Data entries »
═══

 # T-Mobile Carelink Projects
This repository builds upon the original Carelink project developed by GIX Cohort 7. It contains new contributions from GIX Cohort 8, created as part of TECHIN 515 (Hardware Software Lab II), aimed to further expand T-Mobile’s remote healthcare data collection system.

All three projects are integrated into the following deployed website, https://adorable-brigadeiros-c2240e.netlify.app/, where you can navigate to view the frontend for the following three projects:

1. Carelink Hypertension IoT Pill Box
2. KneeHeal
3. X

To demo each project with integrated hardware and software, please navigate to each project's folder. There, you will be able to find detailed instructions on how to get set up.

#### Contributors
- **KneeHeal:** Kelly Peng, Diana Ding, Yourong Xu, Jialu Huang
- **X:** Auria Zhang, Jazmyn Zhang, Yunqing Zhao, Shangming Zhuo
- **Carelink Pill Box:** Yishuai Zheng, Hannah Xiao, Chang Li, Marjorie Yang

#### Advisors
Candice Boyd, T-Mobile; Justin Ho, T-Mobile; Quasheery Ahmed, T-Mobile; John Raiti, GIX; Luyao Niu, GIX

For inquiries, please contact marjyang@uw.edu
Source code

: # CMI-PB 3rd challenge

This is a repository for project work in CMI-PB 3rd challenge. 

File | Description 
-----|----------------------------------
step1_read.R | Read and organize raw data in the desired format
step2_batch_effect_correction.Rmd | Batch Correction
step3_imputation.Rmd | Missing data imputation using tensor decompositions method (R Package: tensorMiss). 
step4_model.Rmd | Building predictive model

═══

EXERCISE DETAILS » Only the lines containing "challenge" are needed; copy each of them from the data.

ANSWER TO THE EXERCISE »
: # CMI-PB 3rd challenge
This is a repository for project work in CMI-PB 3rd challenge. 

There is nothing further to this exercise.